Brasil es un país especial y a quien lo haya
visitado le habrá resultado difícil sustraerse de la idiosincrasia de su gente,
apasionada, alegre y con profundo amor por su patria. En otra columna (“Brasil inalcanzable”, Claves nº 161 – julio de 2007)
expusimos los números nacionales (expansión en todos los órdenes, incluso con
el Programa Hambre Cero) y analizábamos la habilidad con que manejaron sus
intereses permanentes y cómo sus distintos gobiernos, desde la presidencia de
Juscelino Kubitschek (1956-1961) en adelante, mantuvieron una línea argumental
que a nadie que haya prestado atención a los asuntos brasileños pudo pasarle
inadvertida, y es la adopción del desenvolvimentismo
–desarrollismo- como línea histórica que le ha permitido integrar sus espacios,
a la población y sus procesos políticos. La férrea defensa de la Amazonia, el
control y aprovechamiento de sus recursos naturales en tierra y mar, bastan
como ejemplo. Brasil no solo tuvo grandes teóricos del desarrollo economistas,
sociólogos y politólogos, sino que muchos de ellos accedieron a cargos
políticos (Fernando H. Cardoso, dos veces presidente). Desde siempre dedicaron
tiempo a la reflexión geoestratégica (¿cuánto le deben a Golbery do Couto e
Silvia, el principal estratega de los militares en los 60’ y 70’?), renovada en
tiempos de Lula con Roberto Mangabeira Unger, hasta hace poco integrante del
gabinete como ministro de asuntos estratégicos. Todo eso se expresa en su
política externa, que, bien se sabe, es reflejo de la política interna, la cual
con Lula se basa en tres premisas: multilateralismo, defensa de la democracia y
respeto a la diversidad. Sin embargo, Brasil padece serios problemas estructurales
relacionados con su propio eje del mal: pobreza, narcotráfico y corrupción. Nos
referimos a esto en “Brasil y sus fantasmas” (Claves nº 162, agosto de 2007).

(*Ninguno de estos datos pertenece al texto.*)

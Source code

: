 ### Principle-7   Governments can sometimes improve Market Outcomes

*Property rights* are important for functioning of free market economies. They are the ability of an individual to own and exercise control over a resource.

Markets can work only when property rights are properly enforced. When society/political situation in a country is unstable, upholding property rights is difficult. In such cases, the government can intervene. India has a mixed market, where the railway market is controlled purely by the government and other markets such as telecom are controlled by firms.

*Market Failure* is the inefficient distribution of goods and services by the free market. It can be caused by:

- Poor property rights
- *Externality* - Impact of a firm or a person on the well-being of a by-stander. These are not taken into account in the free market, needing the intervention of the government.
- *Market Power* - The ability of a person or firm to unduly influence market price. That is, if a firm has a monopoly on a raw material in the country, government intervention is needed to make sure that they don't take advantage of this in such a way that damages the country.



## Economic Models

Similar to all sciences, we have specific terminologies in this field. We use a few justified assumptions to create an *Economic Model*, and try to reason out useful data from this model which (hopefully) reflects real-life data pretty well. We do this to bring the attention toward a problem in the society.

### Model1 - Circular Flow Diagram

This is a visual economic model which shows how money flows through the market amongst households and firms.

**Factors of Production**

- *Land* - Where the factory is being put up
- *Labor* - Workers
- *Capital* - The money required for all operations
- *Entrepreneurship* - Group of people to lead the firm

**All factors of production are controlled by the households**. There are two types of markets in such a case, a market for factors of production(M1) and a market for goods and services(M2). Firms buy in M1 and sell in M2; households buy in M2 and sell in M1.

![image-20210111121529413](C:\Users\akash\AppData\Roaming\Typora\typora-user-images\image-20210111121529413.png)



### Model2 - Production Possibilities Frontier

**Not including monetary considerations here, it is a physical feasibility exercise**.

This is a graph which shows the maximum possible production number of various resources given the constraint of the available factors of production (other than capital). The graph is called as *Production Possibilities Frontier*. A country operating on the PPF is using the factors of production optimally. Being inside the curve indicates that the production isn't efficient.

No extrañen los contrastes: en este país existe un factor de poder del calibre
de la Federación de Industrias del Estado de San Pablo, conviviendo con el
Movimiento de los Sin Tierra o el Primer Comando de la Capital.
Los expertos consideran que Brasil ha tomado
decisiones trascendentes, coherentes y perseverantes, y la suerte también tuvo
que ver. Por caso el traslado de la corte lusitana al subcontinente en ocasión
de la invasión francesa a la península ibérica, lo cual le permitió a Brasil
organizarse territorial y administrativamente y aprender la fina diplomacia de
la Casa de Braganza, preservándose de paso de las cruentas luchas
hispanoamericanas posteriores a la decisiva batalla de Ayacucho. Otra, más
cercana, fue la adhesión a la causa de los aliados durante la Segunda Guerra Mundial,
lo cual habilitó su buena onda con Estados Unidos, que ningún gobierno
norteamericano echó al olvido. Se podría decir que hubo suerte en el reciente descubrimiento
de los yacimientos petrolíferos en el área Tupí, frente al estado de San Pablo
en el subsuelo atlántico; suerte tal vez, pero también resultado de un proyecto
nacional iniciado a principios de los ’80, mediante el cual Brasil apuntaba a
ser constructor de plataformas off-shore, que lo es y muy importante en momentos
en que Petrobras cotiza en bolsa un valor superior al PBI argentino. A la par
apuesta fuerte en biocombustibles, ha reactivado su programa nuclear reflotando
el proyecto Angra 3 “porque es energía limpia y segura” (Lula dixit), que incluye la construcción en
talleres propios del primer submarino nuclear latinoamericano.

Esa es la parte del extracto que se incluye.